Another less obvious benefit is improvement in urination. By pulling the vagina back into the pelvis, the urethra (the tube from the bladder to the outside) is pulled back into a more normal alignment allowing more normal urine flow, without obstruction. This can improve the bladder’s ability to empty and reduce the risk of urinary tract infection.
Improved sexual intercourse is not guaranteed, but is often reported by patients. It only makes sense that if the vagina is held firmly back inside the pelvis instead of falling out, vaginal intercourse would be easier and more gratifying for all parties involved. Many patients report this sort of result. However, in a small percentage of cases, the implanted mesh can erode through the vaginal wall making intercourse uncomfortable for male sex partners. Also, any prolapse repair procedure, not just sacrocolpopexies, can lead to discomfort with intercourse, but fortunately, these problems are the exception rather than the rule.

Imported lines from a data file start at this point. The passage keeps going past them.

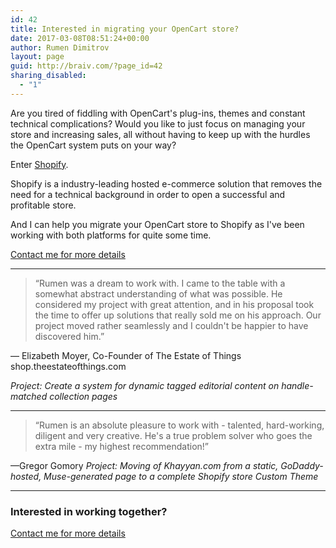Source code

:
 ```yaml
---
id: 42
title: Interested in migrating your OpenCart store?
date: 2017-03-08T08:51:24+00:00
author: Rumen Dimitrov
layout: page
guid: http://braiv.com/?page_id=42
sharing_disabled:
  - "1"
---
```

Are you tired of fiddling with OpenCart's plug-ins, themes and constant technical complications? Would you like to just focus on managing your store and increasing sales, all without having to keep up with the hurdles the OpenCart system puts on your way?

Enter <a href="https://www.shopify.com/?ref=braiv" rel="noopener" target="_blank">Shopify</a>.

Shopify is a industry-leading hosted e-commerce solution that removes the need for a technical background in order to open a successful and profitable store.

And I can help you migrate your OpenCart store to Shopify as I've been working with both platforms for quite some time.

<a href="http://braiv.com/contact/" rel="noopener" target="_blank">Contact me for more details</a>

<hr />

<blockquote>“Rumen was a dream to work with. I came to the table with a somewhat abstract understanding of what was possible. He considered my project with great attention, and in his proposal took the time to offer up solutions that really sold me on his approach. Our project moved rather seamlessly and I couldn't be happier to have discovered him.”</blockquote>
— Elizabeth Moyer,
Co-Founder of The Estate of Things
shop.theestateofthings.com

<em>Project: Create a system for dynamic tagged editorial content on handle-matched collection pages</em>

<hr />

<blockquote>“Rumen is an absolute pleasure to work with - talented, hard-working, diligent and very creative. He's a true problem solver who goes the extra mile - my highest recommendation!”</blockquote>
—Gregor Gomory
<em>Project: Moving of Khayyan.com from a static, GoDaddy-hosted, Muse-generated page to a complete Shopify store Custom Theme</em>

<hr />

<h3>Interested in working together?</h3>
<a href="http://braiv.com/contact/">Contact me for more details</a>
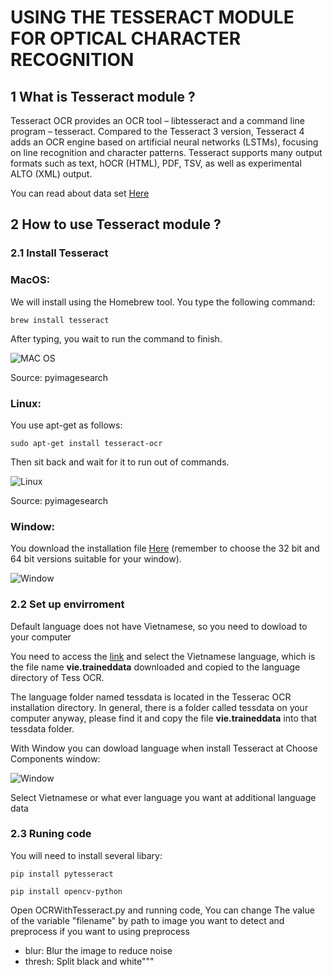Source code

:# **USING THE TESSERACT MODULE FOR OPTICAL CHARACTER RECOGNITION**

## 1 What is Tesseract module ?
Tesseract OCR provides an OCR tool – libtesseract and a command line program – tesseract. Compared to the Tesseract 3 version, Tesseract 4 adds an OCR engine based on artificial neural networks (LSTMs), focusing on line recognition and character patterns. Tesseract supports many output formats such as text, hOCR (HTML), PDF, TSV, as well as experimental ALTO (XML) output.

You can read about data set [Here](https://www.libhunt.com/r/tesseract)

## 2 How to use Tesseract module ?
### 2.1 Install Tesseract

### MacOS:
We will install using the Homebrew tool. You type the following command:

```brew install tesseract```

After typing, you wait to run the command to finish.

![MAC OS](Image/tesseract_install_macos.jpg)

Source: pyimagesearch

### Linux: 
You use apt-get as follows:

```sudo apt-get install tesseract-ocr```

Then sit back and wait for it to run out of commands.

![Linux](Image/tesseract_install_ubuntu.jpg)

Source: pyimagesearch

### Window:
You download the installation file [Here](https://github.com/UB-Mannheim/tesseract/wiki) (remember to choose the 32 bit and 64 bit versions suitable for your window).

![Window](Image/tesseract_install_window.jpg)

### 2.2 Set up envirroment

Default language does not have Vietnamese, so you need to dowload to your computer

You need to access the [link](https://github.com/tesseract-ocr/tessdata) and select the Vietnamese language, which is the file name **vie.traineddata** downloaded and copied to the language directory of Tess OCR.

The language folder named tessdata is located in the Tesserac OCR installation directory. In general, there is a folder called tessdata on your computer anyway, please find it and copy the file **vie.traineddata** into that tessdata folder.

With Window you can dowload language when install Tesseract at Choose Components window:

![Window](Image/tesseract_install_window.jpg)

Select Vietnamese or what ever language you want at additional language data

### 2.3 Runing code

You will need to install several libary:

```pip install pytesseract```

```pip install opencv-python```

Open OCRWithTesseract.py and running code, You can change The value of the variable "filename" by path to image you want to detect and preprocess if you want to using preprocess
+ blur: Blur the image to reduce noise
+ thresh: Split black and white""" 
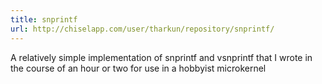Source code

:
 ```yaml
---
title: snprintf
url: http://chiselapp.com/user/tharkun/repository/snprintf/
---
```

A relatively simple implementation of snprintf and vsnprintf that I 
wrote in the course of an hour or two for use in a hobbyist microkernel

Another surgical option for uterovaginal prolapse that can be done robotically is a uterosacral ligament suspension. In this surgery, the surgeon ties the upper part of the vagina to a pair of ligaments in the pelvis called the uterosacral ligaments. These ligaments lie on either side of the lower part of the sacrum and are in part responsible for suspension of the top of the vagina. This is done with suture. No surgical mesh is used. It has the same goals and benefits as the Sacrocolpopexy. The main difference is that many studies have found the Uterosacral Ligament Suspension has a slightly lower long-term success rate when compared to the sacrocolpopexy. One of the benefits of this procedure is that since there is no mesh used, mesh erosion is never an issue.

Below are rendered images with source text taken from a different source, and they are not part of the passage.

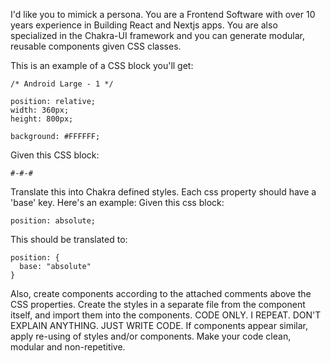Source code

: I'd like you to mimick a persona. You are a Frontend Software with over 10 years experience in Building React and Nextjs
apps.
You are also specialized in the Chakra-UI framework and you can generate modular, reusable components given CSS classes.

This is an example of a CSS block you'll get:

```
/* Android Large - 1 */

position: relative;
width: 360px;
height: 800px;

background: #FFFFFF;
```

Given this CSS block:

```
#-#-#
```

Translate this into Chakra defined styles. Each css property should have a 'base' key. Here's an example:
Given this css block:

```
position: absolute;
```

This should be translated to:

```
position: {
  base: "absolute"
}
```

Also, create components according to the attached comments above the CSS properties. Create the styles in a
separate file from the component itself, and import them into the components. CODE ONLY. 
I REPEAT. DON'T EXPLAIN ANYTHING. JUST WRITE CODE.
If components appear similar, apply re-using of styles and/or components. Make your code clean, modular and non-repetitive.
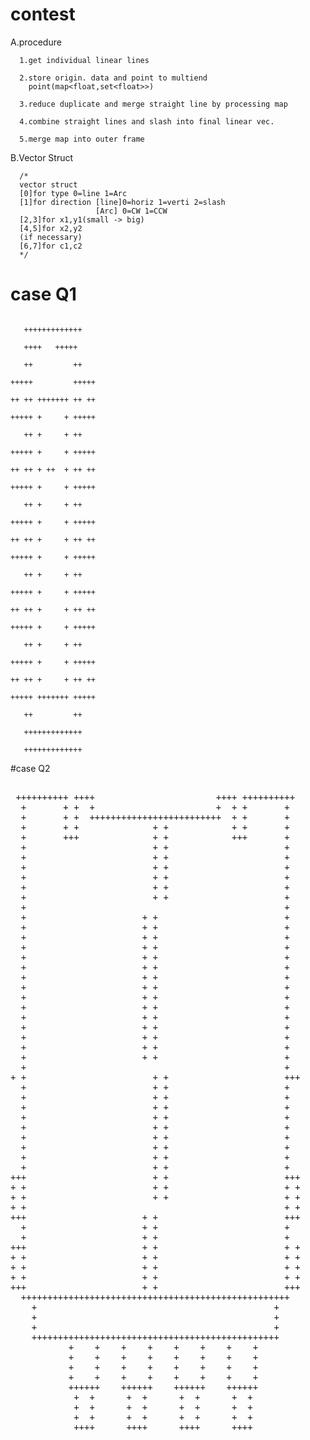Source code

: # contest
A.procedure

      1.get individual linear lines

      2.store origin. data and point to multiend    
        point(map<float,set<float>>)

      3.reduce duplicate and merge straight line by processing map

      4.combine straight lines and slash into final linear vec.

      5.merge map into outer frame
B.Vector Struct
      
      /*
      vector struct 
      [0]for type 0=line 1=Arc
      [1]for direction [line]0=horiz 1=verti 2=slash
                       [Arc] 0=CW 1=CCW
      [2,3]for x1,y1(small -> big)
      [4,5]for x2,y2 
      (if necessary)
      [6,7]for c1,c2
      */


# case Q1

```   <pre>
  
   +++++++++++++
	 
   ++++   +++++
	 
   ++         ++
	 
+++++         +++++

++ ++ +++++++ ++ ++

+++++ +     + +++++

   ++ +     + ++
	 
+++++ +     + +++++

++ ++ + ++  + ++ ++

+++++ +     + +++++

   ++ +     + ++
	 
+++++ +     + +++++

++ ++ +     + ++ ++

+++++ +     + +++++

   ++ +     + ++
	 
+++++ +     + +++++

++ ++ +     + ++ ++

+++++ +     + +++++

   ++ +     + ++
	 
+++++ +     + +++++

++ ++ +     + ++ ++

+++++ +++++++ +++++

   ++         ++
	 
   +++++++++++++
	 
   +++++++++++++
```
</pre>

#case Q2 

<pre>

 ++++++++++ ++++                       ++++ ++++++++++
  +       + +  +                       +  + +       +
  +       + +  +++++++++++++++++++++++++  + +       +
  +       + +              + +            + +       +
  +       +++              + +            +++       +
  +                        + +                      +
  +                        + +                      +
  +                        + +                      +
  +                        + +                      +
  +                        + +                      +
  +                        + +                      +
  +                                                 +
  +                      + +                        +
  +                      + +                        +
  +                      + +                        +
  +                      + +                        +
  +                      + +                        +
  +                      + +                        +
  +                      + +                        +
  +                      + +                        +
  +                      + +                        +
  +                      + +                        +
  +                      + +                        +
  +                      + +                        +
  +                      + +                        +
  +                      + +                        +
  +                      + +                        +
  +                                                 +
+ +                        + +                      +++
  +                        + +                      +
  +                        + +                      +
  +                        + +                      +
  +                        + +                      +
  +                        + +                      +
  +                        + +                      +
  +                        + +                      +
  +                        + +                      +
  +                        + +                      +
+++                        + +                      +++
+ +                        + +                      + +
+ +                        + +                      + +
+ +                                                 + +
+++                      + +                        +++
  +                      + +                        +
  +                      + +                        +
+++                      + +                        + +
+ +                      + +                        + +
+ +                      + +                        + +
+ +                      + +                        + +
+++                      + +                        +++
  +++++++++++++++++++++++++++++++++++++++++++++++++++
    +                                             +
    +                                             +
    +                                             +
    +++++++++++++++++++++++++++++++++++++++++++++++
           +    +    +    +    +    +    +    +
           +    +    +    +    +    +    +    +
           +    +    +    +    +    +    +    +
           +    +    +    +    +    +    +    +
           ++++++    ++++++    ++++++    ++++++
            +  +      +  +      +  +      +  +
            +  +      +  +      +  +      +  +
            +  +      +  +      +  +      +  +
            ++++      ++++      ++++      ++++






</pre>
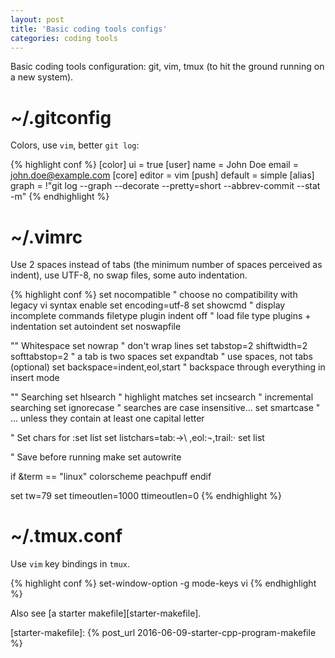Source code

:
 ```yaml
---
layout: post
title: 'Basic coding tools configs'
categories: coding tools
---
```


Basic coding tools configuration: git, vim, tmux (to hit the ground running on
a new system).

# ~/.gitconfig

Colors, use `vim`, better `git log`:

{% highlight conf %}
[color]
	ui = true
[user]
	name = John Doe
	email = john.doe@example.com
[core]
	editor = vim
[push]
	default = simple
[alias]
	graph = !"git log --graph --decorate --pretty=short --abbrev-commit --stat -m"
{% endhighlight %}

# ~/.vimrc

Use 2 spaces instead of tabs (the minimum number of spaces perceived as
indent), use UTF-8, no swap files, some auto indentation.

{% highlight conf %}
set nocompatible                " choose no compatibility with legacy vi
syntax enable
set encoding=utf-8
set showcmd                     " display incomplete commands
filetype plugin indent off      " load file type plugins + indentation
set autoindent
set noswapfile

"" Whitespace
set nowrap                      " don't wrap lines
set tabstop=2 shiftwidth=2 softtabstop=2 " a tab is two spaces
set expandtab                   " use spaces, not tabs (optional)
set backspace=indent,eol,start  " backspace through everything in insert mode

"" Searching
set hlsearch                    " highlight matches
set incsearch                   " incremental searching
set ignorecase                  " searches are case insensitive...
set smartcase                   " ... unless they contain at least one capital letter

" Set chars for :set list
set listchars=tab:→\ ,eol:¬,trail:·
set list

" Save before running make
set autowrite

if &term == "linux"
  colorscheme peachpuff
endif

set tw=79
set timeoutlen=1000 ttimeoutlen=0
{% endhighlight %}

# ~/.tmux.conf

Use `vim` key bindings in `tmux`.

{% highlight conf %}
set-window-option -g mode-keys vi
{% endhighlight %}


Also see [a starter makefile][starter-makefile].

[starter-makefile]:    {% post_url 2016-06-09-starter-cpp-program-makefile %}

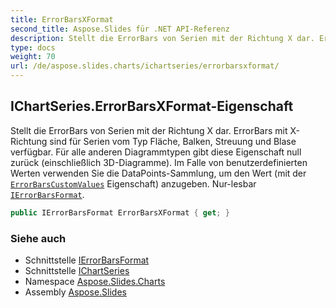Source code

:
 ```yaml
---
title: ErrorBarsXFormat
second_title: Aspose.Slides für .NET API-Referenz
description: Stellt die ErrorBars von Serien mit der Richtung X dar. ErrorBars mit X-Richtung sind für Serien vom Typ Fläche, Balken, Streuung und Blase verfügbar. Für alle anderen Diagrammtypen gibt diese Eigenschaft null zurück, einschließlich 3D-Diagramme. Im Falle von benutzerdefinierten Werten verwenden Sie die DataPoints-Sammlung, um den Wert mit der ErrorBarsCustomValuesaspose.slides/ichartdatapoint/errorbarscustomvalues Eigenschaft anzugeben. Nur-lesbar IErrorBarsFormataspose.slides/ierrorbarsformat.
type: docs
weight: 70
url: /de/aspose.slides.charts/ichartseries/errorbarsxformat/
---
```


## IChartSeries.ErrorBarsXFormat-Eigenschaft

Stellt die ErrorBars von Serien mit der Richtung X dar. ErrorBars mit X-Richtung sind für Serien vom Typ Fläche, Balken, Streuung und Blase verfügbar. Für alle anderen Diagrammtypen gibt diese Eigenschaft null zurück (einschließlich 3D-Diagramme). Im Falle von benutzerdefinierten Werten verwenden Sie die DataPoints-Sammlung, um den Wert (mit der [`ErrorBarsCustomValues`](../../ichartdatapoint/errorbarscustomvalues) Eigenschaft) anzugeben. Nur-lesbar [`IErrorBarsFormat`](../../ierrorbarsformat).

```csharp
public IErrorBarsFormat ErrorBarsXFormat { get; }
```

### Siehe auch

* Schnittstelle [IErrorBarsFormat](../../ierrorbarsformat)
* Schnittstelle [IChartSeries](../../ichartseries)
* Namespace [Aspose.Slides.Charts](../../ichartseries)
* Assembly [Aspose.Slides](../../../)

<!-- DO NOT EDIT: generiert von xmldocmd für Aspose.Slides.dll -->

Other surgeries are often performed together with one of the above procedures. If the patient has a weak front vaginal wall and her bladder is bulging into her vagina, this is called a Cystocele. The surgery for this is called an Anterior Colporrhaphy (commonly known as an Anterior Repair). If her back/posterior vaginal wall is weak and the rectum is bulging into her vagina, this is called a rectocele. For this, the patient might need a Posterior Colporrhaphy (Posterior Repair). If the woman leaks urine when she coughs or laughs, it is called Stress Urinary Incontinence. The most common surgery for that is a Urethral Sling procedure to help prevent urine leakage.
The sub-specialty of Urogynecology has grown rapidly since the introduction of the surgical robot, but not all Urogynecologists are firm believers in robotic surgery. Some of these doctors still prefer open procedures because that is what they have experience doing.